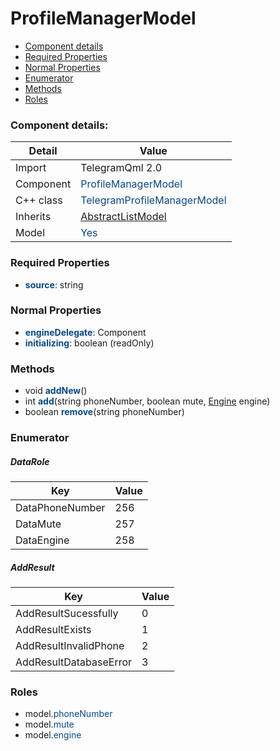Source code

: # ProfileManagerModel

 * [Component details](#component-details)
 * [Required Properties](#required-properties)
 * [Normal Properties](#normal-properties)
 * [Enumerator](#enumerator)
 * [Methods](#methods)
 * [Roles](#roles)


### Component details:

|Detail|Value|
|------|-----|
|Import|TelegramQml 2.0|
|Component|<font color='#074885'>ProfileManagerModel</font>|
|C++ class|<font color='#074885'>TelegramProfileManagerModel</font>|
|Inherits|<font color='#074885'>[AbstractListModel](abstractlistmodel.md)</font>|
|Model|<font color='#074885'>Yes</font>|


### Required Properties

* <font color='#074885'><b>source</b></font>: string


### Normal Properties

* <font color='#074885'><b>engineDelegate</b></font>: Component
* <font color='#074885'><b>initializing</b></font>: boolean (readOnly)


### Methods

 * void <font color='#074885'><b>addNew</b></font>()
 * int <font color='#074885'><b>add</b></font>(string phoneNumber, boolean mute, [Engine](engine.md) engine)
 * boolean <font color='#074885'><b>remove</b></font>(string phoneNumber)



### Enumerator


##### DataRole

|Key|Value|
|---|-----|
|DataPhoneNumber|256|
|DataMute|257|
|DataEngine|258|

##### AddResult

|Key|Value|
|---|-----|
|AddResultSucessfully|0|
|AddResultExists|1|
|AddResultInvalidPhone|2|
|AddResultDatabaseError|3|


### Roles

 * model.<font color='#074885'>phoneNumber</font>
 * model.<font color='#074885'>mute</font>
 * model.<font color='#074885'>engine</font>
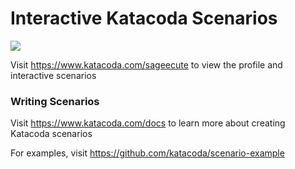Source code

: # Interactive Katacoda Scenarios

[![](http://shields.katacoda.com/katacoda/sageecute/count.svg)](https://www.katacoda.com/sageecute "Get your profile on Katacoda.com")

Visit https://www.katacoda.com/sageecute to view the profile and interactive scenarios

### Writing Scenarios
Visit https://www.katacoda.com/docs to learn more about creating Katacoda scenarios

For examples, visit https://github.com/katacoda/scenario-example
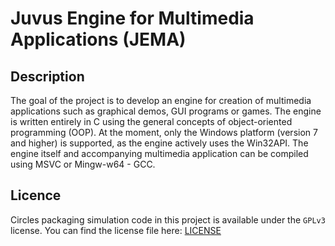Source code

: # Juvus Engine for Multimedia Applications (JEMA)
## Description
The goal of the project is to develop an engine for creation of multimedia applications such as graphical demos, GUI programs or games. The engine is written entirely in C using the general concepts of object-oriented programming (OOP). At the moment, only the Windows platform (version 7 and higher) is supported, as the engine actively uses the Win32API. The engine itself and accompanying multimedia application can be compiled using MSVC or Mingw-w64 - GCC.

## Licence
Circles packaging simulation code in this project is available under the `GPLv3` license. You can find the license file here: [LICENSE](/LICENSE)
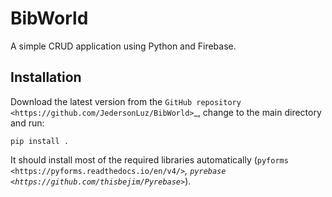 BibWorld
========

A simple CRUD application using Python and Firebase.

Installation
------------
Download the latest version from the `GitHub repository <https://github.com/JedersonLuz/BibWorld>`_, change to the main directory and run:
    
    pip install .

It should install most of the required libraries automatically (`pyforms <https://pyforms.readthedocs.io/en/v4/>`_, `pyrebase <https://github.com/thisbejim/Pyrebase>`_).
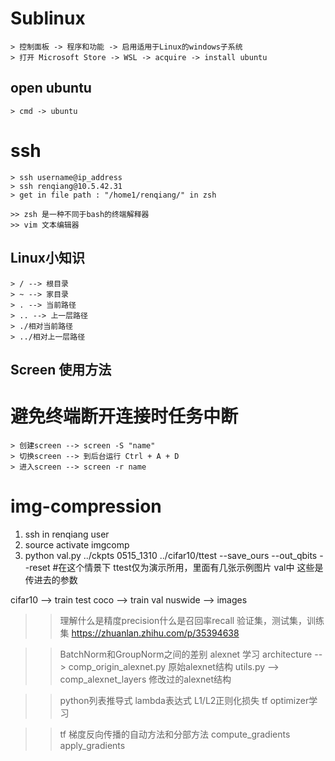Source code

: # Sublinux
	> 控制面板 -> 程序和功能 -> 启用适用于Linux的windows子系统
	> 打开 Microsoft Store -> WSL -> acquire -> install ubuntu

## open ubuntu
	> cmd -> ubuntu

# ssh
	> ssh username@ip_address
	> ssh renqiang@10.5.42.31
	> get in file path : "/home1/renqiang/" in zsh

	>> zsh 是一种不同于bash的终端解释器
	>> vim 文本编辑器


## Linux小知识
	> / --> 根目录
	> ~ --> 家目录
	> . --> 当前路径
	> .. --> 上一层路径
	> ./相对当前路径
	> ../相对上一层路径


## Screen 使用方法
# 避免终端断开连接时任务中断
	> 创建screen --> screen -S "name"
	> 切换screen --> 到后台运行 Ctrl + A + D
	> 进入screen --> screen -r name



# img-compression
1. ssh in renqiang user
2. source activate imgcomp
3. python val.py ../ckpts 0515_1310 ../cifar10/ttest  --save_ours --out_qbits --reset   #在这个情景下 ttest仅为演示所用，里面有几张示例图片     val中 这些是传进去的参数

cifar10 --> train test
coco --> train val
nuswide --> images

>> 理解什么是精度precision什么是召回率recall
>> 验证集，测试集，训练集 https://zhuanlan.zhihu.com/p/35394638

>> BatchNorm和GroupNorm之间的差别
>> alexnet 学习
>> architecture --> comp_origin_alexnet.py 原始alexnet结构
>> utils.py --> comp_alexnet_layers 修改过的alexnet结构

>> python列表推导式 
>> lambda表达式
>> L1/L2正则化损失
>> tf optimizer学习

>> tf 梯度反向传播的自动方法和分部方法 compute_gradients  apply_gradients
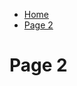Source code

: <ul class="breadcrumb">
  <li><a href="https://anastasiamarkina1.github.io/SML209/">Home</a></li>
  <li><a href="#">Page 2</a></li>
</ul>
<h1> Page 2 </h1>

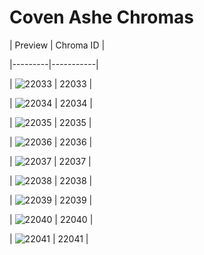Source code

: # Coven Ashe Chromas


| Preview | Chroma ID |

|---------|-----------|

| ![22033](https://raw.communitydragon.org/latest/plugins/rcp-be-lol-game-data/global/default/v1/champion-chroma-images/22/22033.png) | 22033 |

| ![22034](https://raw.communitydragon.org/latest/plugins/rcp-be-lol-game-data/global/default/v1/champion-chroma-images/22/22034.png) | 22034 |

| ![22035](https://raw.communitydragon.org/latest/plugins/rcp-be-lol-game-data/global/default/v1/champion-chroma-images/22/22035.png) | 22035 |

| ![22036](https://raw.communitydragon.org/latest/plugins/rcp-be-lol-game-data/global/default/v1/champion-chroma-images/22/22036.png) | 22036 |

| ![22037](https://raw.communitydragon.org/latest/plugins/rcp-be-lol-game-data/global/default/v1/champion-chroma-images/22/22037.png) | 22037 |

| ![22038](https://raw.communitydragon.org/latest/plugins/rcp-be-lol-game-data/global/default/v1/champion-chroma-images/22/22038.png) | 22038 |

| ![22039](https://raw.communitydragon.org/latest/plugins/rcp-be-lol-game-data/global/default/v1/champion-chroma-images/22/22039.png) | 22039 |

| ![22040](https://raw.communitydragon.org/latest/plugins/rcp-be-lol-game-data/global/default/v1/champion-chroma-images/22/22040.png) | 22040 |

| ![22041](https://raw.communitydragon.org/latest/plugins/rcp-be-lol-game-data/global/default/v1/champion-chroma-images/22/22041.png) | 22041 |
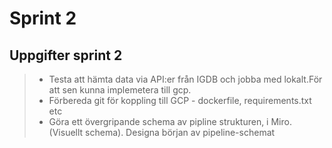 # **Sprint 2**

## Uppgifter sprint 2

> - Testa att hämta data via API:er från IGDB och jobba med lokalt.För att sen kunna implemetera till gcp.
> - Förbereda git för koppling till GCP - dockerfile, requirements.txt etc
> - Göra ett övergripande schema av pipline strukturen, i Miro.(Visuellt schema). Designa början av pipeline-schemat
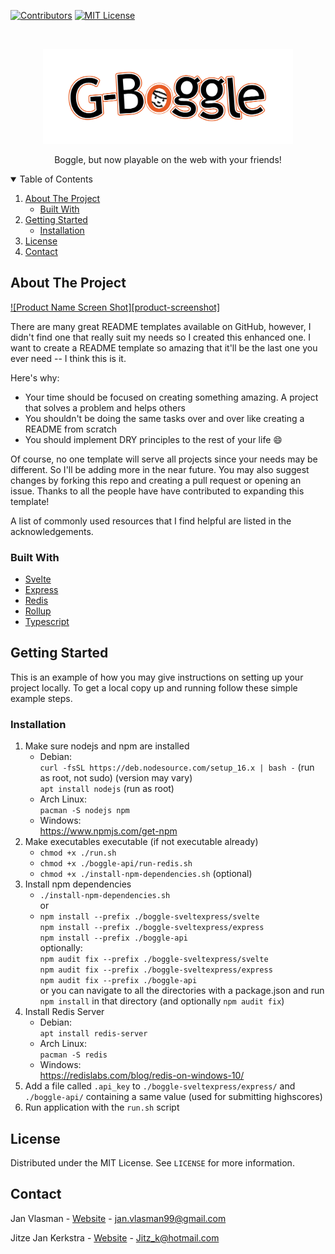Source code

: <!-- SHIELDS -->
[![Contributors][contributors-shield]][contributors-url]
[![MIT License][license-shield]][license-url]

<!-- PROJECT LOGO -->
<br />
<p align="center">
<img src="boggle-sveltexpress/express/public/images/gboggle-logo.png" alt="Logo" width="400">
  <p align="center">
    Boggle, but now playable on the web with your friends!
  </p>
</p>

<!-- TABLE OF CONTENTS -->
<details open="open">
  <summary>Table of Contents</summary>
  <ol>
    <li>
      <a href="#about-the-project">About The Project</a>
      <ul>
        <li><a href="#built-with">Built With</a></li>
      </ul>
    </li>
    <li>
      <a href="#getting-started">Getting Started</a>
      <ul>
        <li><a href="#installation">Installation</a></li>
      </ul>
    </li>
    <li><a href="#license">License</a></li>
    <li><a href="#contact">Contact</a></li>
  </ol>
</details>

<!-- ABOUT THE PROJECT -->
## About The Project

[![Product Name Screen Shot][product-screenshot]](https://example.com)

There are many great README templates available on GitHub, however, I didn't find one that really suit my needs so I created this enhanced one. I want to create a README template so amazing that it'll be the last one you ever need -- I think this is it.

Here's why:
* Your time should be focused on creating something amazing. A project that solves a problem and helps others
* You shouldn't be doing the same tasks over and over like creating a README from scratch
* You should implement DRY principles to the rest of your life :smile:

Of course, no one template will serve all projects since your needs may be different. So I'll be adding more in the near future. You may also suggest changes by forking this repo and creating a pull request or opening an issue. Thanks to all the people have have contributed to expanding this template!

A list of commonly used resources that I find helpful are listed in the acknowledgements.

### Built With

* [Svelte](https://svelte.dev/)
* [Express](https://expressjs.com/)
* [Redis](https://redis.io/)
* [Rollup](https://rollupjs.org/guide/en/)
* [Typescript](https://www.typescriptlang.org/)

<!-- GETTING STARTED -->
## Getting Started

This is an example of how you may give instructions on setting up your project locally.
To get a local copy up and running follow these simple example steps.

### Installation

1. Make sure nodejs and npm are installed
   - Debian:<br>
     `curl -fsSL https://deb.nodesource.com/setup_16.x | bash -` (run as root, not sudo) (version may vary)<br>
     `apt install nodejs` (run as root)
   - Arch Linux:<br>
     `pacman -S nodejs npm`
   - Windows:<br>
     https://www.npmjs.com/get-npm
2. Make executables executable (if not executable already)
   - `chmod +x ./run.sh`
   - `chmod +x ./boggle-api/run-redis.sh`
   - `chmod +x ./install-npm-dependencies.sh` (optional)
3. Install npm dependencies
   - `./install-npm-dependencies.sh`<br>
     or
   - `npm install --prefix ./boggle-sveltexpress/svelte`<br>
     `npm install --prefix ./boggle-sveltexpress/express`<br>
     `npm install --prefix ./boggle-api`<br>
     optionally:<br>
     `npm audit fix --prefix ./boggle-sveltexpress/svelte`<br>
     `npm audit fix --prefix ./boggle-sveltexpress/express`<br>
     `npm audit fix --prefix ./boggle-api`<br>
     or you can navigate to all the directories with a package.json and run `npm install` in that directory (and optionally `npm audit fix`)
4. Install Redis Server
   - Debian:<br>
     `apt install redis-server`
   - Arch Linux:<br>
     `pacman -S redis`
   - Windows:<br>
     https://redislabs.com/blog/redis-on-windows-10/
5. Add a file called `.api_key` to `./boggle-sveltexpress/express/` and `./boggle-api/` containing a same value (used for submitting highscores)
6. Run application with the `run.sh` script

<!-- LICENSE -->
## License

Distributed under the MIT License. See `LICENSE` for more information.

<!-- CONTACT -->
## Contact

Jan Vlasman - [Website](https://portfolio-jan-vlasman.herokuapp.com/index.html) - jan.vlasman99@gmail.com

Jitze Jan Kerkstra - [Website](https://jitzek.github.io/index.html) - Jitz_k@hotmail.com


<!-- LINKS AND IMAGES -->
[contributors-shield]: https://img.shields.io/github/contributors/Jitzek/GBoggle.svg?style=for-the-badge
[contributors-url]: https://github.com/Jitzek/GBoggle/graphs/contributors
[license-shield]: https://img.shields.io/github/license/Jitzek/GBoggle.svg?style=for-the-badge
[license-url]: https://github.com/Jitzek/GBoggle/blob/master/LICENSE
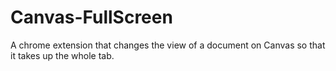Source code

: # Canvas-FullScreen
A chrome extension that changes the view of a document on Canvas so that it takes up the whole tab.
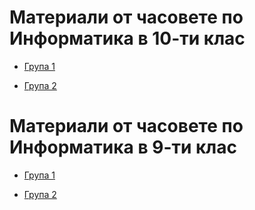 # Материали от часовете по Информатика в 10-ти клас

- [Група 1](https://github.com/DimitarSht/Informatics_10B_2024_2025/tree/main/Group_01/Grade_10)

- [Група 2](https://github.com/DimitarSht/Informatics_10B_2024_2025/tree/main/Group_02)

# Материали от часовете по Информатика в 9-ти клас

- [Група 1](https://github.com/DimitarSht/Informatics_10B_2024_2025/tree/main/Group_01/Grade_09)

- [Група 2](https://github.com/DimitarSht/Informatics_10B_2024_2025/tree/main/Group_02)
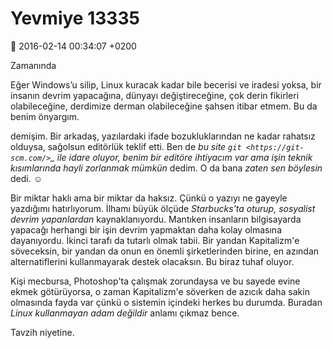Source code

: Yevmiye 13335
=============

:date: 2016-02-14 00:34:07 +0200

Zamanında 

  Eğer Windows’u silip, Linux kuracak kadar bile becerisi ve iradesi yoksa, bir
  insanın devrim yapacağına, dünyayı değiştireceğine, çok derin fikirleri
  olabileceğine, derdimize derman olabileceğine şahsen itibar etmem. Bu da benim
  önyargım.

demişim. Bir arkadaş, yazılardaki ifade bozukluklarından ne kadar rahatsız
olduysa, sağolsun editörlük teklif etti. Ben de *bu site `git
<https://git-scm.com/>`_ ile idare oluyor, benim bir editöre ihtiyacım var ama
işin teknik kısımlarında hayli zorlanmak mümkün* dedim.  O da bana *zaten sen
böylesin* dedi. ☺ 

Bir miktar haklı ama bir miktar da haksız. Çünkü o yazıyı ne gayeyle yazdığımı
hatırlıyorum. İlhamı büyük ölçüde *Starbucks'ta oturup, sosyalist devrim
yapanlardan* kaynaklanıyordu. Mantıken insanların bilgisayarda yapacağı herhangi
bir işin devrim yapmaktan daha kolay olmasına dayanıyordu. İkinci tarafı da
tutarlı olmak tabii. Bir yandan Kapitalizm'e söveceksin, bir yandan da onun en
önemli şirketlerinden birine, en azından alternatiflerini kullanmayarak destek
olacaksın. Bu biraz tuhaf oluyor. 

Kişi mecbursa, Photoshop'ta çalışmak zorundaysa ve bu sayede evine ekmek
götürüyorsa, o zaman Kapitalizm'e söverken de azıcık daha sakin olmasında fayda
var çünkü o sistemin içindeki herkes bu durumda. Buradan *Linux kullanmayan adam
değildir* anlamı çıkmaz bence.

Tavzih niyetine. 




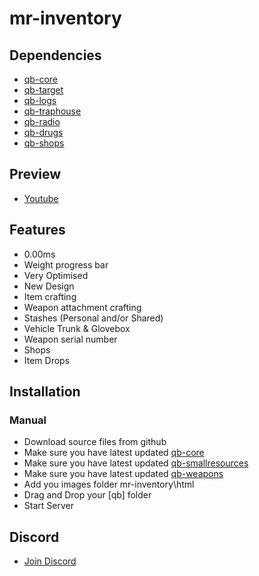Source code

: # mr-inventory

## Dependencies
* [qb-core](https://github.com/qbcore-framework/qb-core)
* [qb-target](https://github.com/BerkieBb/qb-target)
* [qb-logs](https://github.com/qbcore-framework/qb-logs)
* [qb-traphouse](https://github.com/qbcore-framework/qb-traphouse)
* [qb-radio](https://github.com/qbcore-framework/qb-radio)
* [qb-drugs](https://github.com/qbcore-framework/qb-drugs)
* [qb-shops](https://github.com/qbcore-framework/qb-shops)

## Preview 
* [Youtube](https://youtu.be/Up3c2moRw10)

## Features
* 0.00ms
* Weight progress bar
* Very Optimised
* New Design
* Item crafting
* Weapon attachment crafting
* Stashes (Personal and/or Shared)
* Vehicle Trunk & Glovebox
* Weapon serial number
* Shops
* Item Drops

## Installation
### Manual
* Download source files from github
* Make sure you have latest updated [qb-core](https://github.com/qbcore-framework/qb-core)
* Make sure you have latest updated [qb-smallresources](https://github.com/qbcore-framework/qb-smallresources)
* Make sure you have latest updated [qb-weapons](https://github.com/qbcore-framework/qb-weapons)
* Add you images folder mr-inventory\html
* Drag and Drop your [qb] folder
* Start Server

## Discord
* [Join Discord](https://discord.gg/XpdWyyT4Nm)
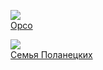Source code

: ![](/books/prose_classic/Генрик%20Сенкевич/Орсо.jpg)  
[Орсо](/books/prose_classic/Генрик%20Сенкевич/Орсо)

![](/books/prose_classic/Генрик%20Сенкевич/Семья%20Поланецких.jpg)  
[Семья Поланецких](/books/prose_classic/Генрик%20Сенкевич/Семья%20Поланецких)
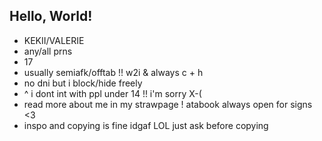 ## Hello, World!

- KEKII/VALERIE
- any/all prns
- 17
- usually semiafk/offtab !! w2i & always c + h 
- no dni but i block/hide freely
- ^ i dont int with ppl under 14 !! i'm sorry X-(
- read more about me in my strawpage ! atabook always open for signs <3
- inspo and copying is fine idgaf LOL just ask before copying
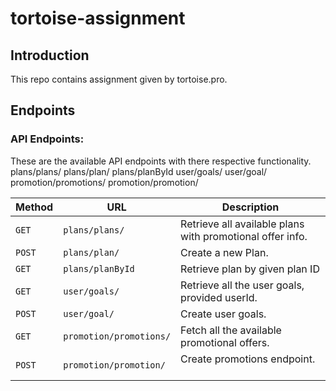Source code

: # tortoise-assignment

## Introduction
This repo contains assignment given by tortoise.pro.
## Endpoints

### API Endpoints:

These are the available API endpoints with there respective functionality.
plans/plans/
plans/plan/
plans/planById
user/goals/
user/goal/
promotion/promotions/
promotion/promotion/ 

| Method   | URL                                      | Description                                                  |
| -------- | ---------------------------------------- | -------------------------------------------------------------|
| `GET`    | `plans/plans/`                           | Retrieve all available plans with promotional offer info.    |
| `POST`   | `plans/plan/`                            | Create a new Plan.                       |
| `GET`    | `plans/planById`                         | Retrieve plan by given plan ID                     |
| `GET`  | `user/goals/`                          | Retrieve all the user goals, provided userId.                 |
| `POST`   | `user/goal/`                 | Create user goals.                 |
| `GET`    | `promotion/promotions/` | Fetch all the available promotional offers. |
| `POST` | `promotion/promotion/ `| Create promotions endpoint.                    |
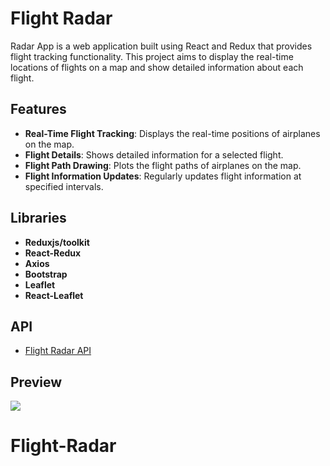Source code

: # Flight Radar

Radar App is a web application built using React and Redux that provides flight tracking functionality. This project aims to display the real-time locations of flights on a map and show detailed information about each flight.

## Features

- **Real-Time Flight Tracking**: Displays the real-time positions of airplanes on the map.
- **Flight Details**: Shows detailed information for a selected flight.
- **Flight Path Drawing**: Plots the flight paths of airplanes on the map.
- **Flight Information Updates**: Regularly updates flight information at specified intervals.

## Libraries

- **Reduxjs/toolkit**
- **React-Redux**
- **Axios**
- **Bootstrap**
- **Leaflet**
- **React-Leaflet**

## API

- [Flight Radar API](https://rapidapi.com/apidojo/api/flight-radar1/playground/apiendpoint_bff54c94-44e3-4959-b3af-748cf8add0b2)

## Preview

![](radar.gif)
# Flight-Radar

◆ ◆ ◆ ◆ ◆ ◆ ◆

_TASK OBJECTIVE:_
Transcribe the opening line of the listing above, please, and every line after it through the line with "void <font color='#074885'><b>addNew</b></font>()", word for word, without pictures.

_WRITTEN RESPONSE:_
Source code

: # ProfileManagerModel

 * [Component details](#component-details)
 * [Required Properties](#required-properties)
 * [Normal Properties](#normal-properties)
 * [Enumerator](#enumerator)
 * [Methods](#methods)
 * [Roles](#roles)


### Component details:

|Detail|Value|
|------|-----|
|Import|TelegramQml 2.0|
|Component|<font color='#074885'>ProfileManagerModel</font>|
|C++ class|<font color='#074885'>TelegramProfileManagerModel</font>|
|Inherits|<font color='#074885'>[AbstractListModel](abstractlistmodel.md)</font>|
|Model|<font color='#074885'>Yes</font>|


### Required Properties

* <font color='#074885'><b>source</b></font>: string


### Normal Properties

* <font color='#074885'><b>engineDelegate</b></font>: Component
* <font color='#074885'><b>initializing</b></font>: boolean (readOnly)


### Methods

 * void <font color='#074885'><b>addNew</b></font>()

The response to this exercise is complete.